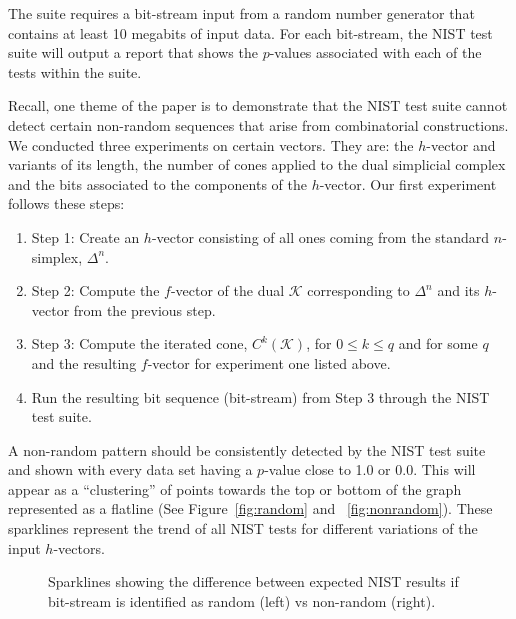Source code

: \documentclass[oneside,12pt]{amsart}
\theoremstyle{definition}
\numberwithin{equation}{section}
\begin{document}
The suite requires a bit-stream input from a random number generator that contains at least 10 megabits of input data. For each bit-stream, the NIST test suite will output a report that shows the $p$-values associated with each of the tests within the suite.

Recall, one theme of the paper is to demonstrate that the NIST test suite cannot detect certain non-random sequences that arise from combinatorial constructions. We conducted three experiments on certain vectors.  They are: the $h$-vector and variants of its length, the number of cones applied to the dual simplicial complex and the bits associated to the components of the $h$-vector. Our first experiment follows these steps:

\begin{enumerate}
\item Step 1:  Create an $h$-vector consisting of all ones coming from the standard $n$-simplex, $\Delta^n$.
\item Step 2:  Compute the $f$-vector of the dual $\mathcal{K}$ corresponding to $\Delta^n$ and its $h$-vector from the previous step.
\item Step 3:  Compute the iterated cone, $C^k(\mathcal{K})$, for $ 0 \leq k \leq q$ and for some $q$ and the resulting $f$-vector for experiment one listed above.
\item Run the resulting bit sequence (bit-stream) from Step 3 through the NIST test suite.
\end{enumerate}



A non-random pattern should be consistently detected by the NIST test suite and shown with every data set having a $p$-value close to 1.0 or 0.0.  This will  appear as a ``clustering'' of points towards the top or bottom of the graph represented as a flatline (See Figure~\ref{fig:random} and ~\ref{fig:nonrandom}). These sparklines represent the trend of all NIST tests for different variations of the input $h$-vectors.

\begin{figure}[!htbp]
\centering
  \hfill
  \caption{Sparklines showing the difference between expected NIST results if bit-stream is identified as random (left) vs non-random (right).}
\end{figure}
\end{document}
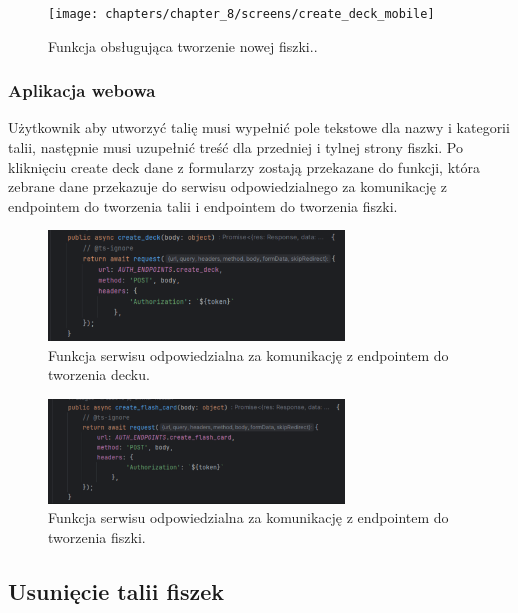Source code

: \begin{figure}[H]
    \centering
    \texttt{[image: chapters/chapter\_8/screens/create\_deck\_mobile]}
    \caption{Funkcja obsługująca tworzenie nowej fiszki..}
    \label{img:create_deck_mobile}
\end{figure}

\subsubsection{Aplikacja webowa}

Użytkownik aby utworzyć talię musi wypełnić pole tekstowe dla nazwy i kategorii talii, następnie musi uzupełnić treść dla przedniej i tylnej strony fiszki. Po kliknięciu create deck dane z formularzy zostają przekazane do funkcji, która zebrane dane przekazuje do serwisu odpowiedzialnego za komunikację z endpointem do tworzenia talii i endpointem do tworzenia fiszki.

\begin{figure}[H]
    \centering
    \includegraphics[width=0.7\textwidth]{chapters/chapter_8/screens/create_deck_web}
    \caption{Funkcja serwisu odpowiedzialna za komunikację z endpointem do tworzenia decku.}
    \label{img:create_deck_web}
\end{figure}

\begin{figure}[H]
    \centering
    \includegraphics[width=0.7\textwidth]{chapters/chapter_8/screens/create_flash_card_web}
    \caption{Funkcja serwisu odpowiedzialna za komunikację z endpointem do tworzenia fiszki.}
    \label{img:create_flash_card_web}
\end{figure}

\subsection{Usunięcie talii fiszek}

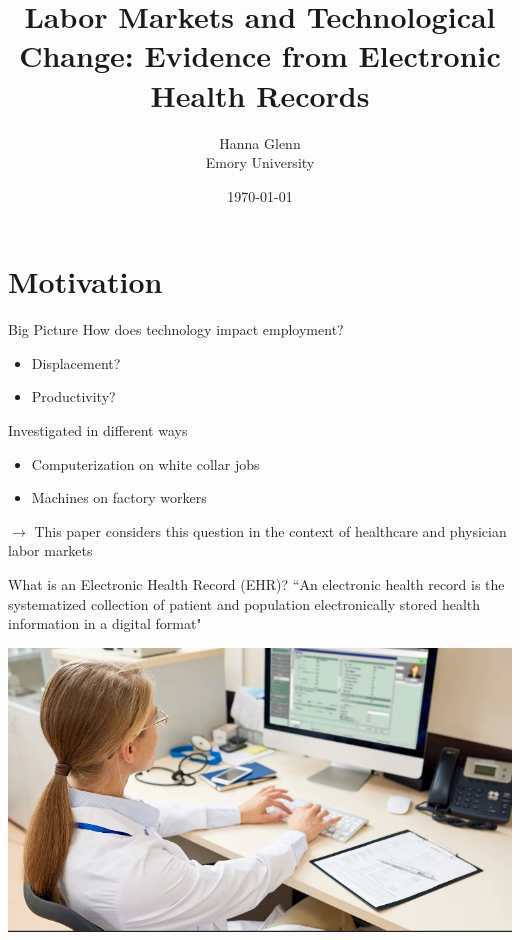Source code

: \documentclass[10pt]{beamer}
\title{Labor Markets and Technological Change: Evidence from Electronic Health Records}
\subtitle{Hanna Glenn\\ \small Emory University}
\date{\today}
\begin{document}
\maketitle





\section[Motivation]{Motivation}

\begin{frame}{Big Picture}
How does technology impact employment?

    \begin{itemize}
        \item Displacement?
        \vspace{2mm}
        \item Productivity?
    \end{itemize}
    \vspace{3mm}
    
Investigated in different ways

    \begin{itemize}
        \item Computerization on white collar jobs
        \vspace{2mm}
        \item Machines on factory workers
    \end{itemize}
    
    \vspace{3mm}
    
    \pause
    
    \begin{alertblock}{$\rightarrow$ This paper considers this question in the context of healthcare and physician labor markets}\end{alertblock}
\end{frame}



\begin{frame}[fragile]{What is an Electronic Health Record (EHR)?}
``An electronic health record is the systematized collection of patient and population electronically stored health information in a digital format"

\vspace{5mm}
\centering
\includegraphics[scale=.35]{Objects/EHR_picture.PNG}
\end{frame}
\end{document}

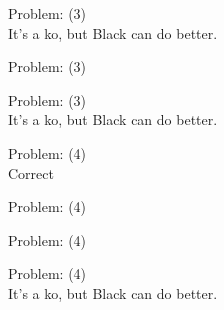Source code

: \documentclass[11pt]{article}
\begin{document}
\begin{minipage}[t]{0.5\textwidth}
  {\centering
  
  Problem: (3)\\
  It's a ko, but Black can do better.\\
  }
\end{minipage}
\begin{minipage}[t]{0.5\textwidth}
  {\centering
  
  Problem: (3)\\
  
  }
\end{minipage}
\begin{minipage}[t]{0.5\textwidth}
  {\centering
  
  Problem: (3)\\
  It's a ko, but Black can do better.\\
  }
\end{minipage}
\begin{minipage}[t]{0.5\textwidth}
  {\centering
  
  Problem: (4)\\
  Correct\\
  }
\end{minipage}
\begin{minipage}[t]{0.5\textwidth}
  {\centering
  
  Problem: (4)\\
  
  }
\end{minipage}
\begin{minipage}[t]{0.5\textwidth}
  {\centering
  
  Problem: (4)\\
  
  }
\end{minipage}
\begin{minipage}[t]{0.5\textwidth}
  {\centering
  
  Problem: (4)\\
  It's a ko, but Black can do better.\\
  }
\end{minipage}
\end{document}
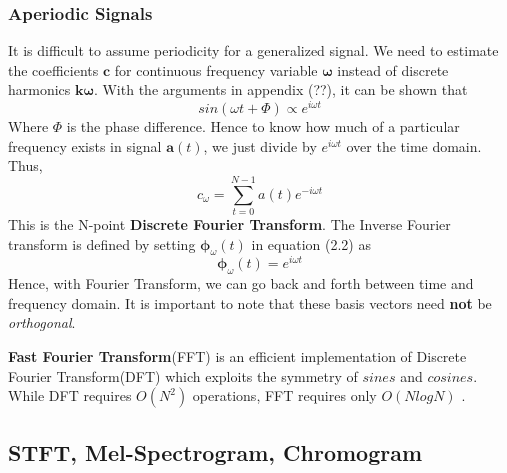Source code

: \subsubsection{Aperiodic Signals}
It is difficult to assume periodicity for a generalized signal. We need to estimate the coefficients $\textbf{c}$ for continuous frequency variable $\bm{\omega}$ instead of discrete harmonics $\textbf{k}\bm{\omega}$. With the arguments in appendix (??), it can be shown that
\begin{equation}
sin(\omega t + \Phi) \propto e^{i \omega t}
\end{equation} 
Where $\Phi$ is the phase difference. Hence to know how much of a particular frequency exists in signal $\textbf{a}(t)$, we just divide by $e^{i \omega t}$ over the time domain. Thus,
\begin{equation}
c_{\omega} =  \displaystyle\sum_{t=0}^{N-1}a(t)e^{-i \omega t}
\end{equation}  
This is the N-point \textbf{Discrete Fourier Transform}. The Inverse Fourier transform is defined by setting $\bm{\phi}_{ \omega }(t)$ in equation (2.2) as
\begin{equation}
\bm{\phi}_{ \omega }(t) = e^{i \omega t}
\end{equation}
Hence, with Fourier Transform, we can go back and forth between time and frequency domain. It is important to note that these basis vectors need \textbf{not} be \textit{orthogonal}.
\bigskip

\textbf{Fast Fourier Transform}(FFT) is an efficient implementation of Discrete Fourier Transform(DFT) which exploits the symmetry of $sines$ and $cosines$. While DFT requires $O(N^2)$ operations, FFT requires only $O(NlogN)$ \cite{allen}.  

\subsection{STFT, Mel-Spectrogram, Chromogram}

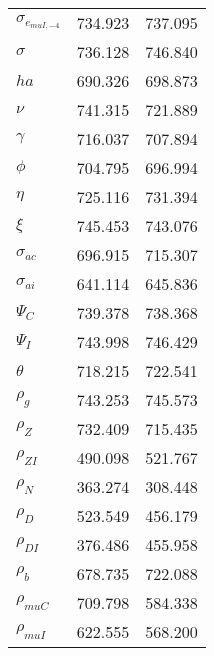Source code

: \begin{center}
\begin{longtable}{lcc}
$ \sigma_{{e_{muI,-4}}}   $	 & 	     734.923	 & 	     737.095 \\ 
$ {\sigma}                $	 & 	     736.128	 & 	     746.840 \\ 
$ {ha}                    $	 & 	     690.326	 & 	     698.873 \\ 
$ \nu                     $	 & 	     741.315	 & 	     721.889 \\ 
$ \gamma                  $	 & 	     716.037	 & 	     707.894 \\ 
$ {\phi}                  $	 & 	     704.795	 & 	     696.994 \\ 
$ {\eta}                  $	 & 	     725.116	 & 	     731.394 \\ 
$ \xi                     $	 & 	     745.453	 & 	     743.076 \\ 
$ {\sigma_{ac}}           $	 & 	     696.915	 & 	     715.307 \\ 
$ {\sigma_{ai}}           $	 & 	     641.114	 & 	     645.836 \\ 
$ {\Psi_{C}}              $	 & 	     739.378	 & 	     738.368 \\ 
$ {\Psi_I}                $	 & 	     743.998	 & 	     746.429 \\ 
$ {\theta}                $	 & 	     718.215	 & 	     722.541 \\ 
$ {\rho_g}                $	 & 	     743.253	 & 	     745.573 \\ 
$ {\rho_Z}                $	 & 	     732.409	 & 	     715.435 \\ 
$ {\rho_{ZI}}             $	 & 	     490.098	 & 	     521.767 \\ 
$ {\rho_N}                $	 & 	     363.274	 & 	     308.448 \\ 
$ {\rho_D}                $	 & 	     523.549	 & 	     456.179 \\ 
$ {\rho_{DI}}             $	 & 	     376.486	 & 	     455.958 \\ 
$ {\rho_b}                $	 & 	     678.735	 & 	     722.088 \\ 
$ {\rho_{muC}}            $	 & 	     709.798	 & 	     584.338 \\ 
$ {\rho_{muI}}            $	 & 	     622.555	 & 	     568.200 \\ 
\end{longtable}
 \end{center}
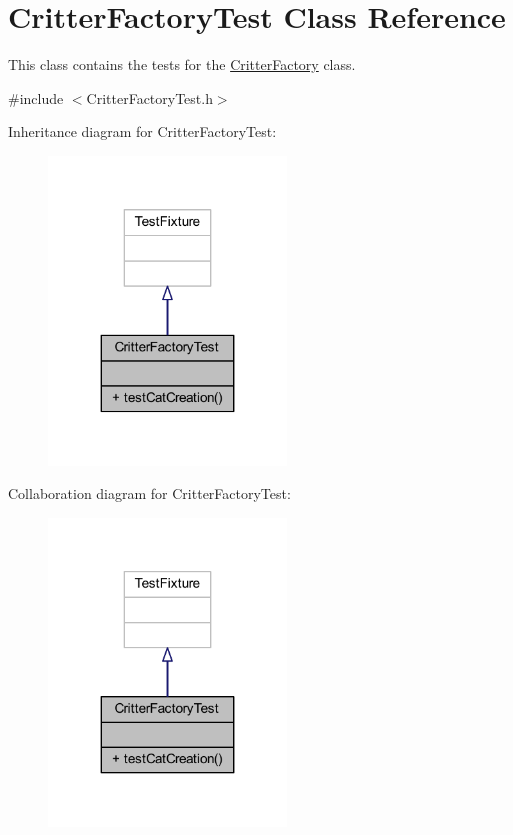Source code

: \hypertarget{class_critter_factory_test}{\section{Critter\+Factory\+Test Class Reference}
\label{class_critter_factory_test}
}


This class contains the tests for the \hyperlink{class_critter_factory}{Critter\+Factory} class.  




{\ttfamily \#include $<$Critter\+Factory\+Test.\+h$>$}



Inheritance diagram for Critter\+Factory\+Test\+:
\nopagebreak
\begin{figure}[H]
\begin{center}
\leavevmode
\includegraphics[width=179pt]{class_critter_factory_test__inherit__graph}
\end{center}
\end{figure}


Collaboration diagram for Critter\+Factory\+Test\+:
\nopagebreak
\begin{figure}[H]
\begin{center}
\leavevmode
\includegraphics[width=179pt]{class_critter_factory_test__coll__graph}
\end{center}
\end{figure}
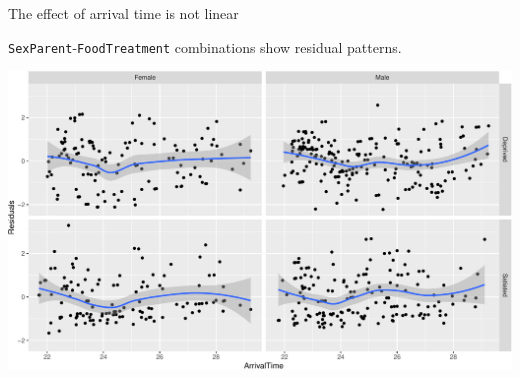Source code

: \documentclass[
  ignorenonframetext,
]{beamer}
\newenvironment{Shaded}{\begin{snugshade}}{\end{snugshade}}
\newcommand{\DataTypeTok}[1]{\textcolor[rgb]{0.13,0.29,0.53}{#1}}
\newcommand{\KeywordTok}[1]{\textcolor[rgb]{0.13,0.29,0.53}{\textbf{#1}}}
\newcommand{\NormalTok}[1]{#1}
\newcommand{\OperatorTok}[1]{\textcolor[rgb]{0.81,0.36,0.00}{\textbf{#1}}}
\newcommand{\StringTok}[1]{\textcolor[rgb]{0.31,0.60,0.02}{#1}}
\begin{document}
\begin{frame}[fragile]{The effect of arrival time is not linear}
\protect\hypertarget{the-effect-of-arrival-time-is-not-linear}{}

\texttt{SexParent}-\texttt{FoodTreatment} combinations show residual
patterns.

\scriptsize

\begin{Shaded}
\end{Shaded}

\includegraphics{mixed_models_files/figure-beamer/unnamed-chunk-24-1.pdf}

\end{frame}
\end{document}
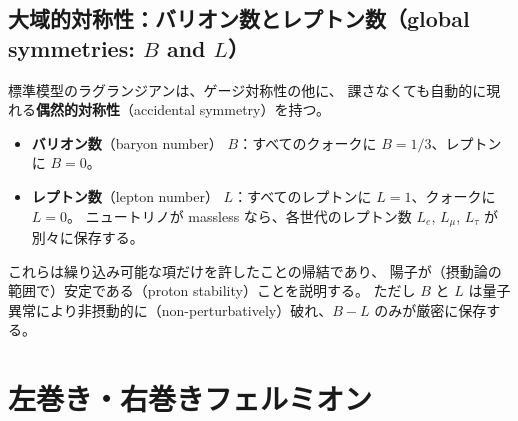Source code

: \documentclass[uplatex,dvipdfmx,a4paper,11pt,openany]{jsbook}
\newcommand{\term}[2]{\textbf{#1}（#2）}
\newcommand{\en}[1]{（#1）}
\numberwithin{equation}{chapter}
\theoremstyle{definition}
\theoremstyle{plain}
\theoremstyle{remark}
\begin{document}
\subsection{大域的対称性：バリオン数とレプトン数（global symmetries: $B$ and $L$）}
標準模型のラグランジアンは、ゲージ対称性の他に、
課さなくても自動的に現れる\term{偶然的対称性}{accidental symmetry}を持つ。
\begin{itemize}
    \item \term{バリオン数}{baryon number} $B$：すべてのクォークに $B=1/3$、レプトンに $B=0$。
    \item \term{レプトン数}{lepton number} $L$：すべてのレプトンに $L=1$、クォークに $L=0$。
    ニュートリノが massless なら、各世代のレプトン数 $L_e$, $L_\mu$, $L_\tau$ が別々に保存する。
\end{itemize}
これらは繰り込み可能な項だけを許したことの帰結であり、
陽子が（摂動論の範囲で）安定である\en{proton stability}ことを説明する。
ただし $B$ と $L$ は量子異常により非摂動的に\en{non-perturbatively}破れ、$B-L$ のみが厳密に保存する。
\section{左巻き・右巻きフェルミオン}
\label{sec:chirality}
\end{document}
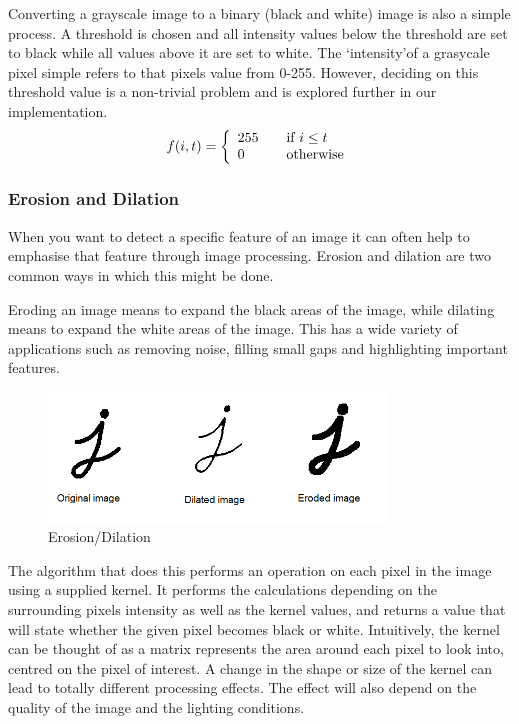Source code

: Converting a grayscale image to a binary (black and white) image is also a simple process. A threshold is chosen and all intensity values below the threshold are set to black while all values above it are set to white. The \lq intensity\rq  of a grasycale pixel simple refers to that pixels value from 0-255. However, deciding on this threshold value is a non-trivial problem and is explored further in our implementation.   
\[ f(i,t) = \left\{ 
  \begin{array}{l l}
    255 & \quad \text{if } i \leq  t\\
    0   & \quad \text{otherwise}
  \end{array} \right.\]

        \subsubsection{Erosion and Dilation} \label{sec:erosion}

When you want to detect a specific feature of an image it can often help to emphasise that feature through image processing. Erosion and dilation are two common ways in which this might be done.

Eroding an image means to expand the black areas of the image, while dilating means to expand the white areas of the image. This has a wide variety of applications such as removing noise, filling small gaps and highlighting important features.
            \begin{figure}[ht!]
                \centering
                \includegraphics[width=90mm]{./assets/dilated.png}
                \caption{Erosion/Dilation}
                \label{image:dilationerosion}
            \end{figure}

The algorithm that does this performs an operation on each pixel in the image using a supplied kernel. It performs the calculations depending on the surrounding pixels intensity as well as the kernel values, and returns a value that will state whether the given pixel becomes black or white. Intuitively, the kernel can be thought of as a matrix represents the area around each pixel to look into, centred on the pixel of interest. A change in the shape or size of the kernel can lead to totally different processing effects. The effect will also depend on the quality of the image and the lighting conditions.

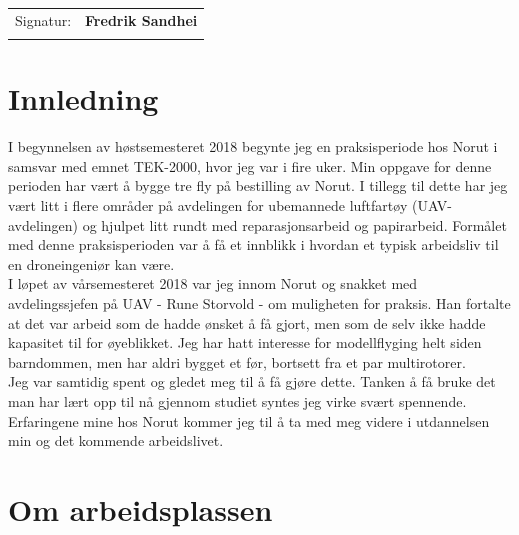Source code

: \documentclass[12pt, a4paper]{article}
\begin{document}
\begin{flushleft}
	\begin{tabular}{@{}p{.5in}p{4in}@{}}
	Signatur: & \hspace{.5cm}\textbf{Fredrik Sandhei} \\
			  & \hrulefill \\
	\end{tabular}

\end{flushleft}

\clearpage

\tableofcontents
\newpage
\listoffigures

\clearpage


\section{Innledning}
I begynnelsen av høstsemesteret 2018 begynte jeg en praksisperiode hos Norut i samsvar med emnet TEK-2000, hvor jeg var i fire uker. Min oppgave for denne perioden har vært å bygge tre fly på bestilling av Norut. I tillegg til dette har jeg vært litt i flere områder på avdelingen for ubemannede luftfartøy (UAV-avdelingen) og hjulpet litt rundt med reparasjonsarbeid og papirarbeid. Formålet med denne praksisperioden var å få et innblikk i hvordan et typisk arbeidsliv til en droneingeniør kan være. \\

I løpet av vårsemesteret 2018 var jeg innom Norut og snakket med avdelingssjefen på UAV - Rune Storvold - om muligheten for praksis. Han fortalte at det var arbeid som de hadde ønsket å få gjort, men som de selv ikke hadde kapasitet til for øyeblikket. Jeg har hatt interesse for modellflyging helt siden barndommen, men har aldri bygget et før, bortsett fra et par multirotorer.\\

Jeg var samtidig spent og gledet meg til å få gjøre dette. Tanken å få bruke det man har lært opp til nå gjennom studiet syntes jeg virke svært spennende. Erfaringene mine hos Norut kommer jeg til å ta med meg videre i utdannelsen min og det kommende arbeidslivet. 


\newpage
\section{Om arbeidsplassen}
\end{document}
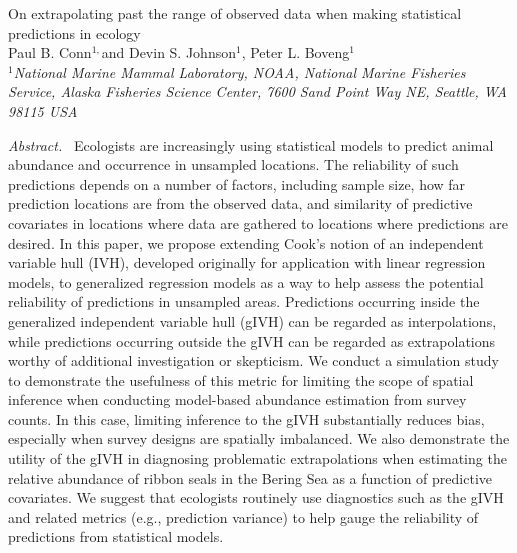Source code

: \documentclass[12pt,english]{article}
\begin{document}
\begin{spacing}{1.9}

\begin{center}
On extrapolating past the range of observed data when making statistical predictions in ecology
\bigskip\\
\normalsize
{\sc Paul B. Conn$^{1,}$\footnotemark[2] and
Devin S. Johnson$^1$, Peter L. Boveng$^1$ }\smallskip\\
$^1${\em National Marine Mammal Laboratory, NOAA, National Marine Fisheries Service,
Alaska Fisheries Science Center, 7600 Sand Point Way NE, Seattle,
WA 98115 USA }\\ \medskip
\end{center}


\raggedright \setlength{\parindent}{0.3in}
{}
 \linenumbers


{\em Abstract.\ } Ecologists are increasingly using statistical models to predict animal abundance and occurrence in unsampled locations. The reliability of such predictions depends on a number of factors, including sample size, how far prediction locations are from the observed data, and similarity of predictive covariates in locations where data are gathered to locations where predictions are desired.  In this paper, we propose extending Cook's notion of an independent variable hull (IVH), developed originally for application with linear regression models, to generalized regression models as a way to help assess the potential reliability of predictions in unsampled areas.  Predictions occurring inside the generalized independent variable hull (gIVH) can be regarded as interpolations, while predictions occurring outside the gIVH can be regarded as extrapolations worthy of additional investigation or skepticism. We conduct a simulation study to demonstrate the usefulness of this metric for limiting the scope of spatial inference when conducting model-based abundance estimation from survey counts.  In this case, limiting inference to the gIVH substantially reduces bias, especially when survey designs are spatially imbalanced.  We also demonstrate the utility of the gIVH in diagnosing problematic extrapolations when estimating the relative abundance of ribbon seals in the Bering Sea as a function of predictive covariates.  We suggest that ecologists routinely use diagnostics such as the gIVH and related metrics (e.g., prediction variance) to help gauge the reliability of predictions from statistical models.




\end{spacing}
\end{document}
────────────────────
TO DO: Gather, from the listing above, every line carrying the word "odpowiedzialna".

RESPONSE BELOW:
    \caption{Funkcja serwisu odpowiedzialna za komunikację z endpointem do tworzenia decku.}
    \caption{Funkcja serwisu odpowiedzialna za komunikację z endpointem do tworzenia fiszki.}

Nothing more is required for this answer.